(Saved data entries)
________

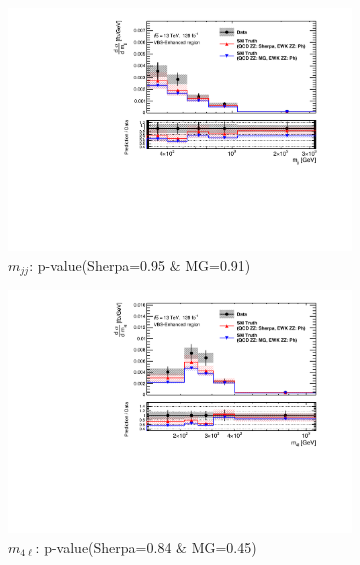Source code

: \begin{figure}[!htb]
    \centering
    \begin{subfigure}{.48\textwidth}
        \centering
        \includegraphics[width=.98\linewidth]{figures/Results/CrossSection_VBSEnhanced/xs_mjj_SR.pdf}
        \caption{ \footnotesize{$m_{jj}$: p-value(Sherpa=0.95 $\&$ MG=0.91)}}
    \end{subfigure}
    \begin{subfigure}{.48\textwidth}
        \centering
        \includegraphics[width=.98\linewidth]{figures/Results/CrossSection_VBSEnhanced/xs_m4l_SR.pdf}
        \caption{ \footnotesize{$m_{4\ell}$: p-value(Sherpa=0.84 $\&$ MG=0.45)} }
    \end{subfigure}\\
    \begin{subfigure}{.48\textwidth}

\end{subfigure}
\end{figure}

________

▶ _Exercise objective_
Each line of the data in which the string "Results" appears needs to be copied.

▶ _Solution for this task_
        \includegraphics[width=.98\linewidth]{figures/Results/CrossSection_VBSEnhanced/xs_mjj_SR.pdf}
        \includegraphics[width=.98\linewidth]{figures/Results/CrossSection_VBSEnhanced/xs_m4l_SR.pdf}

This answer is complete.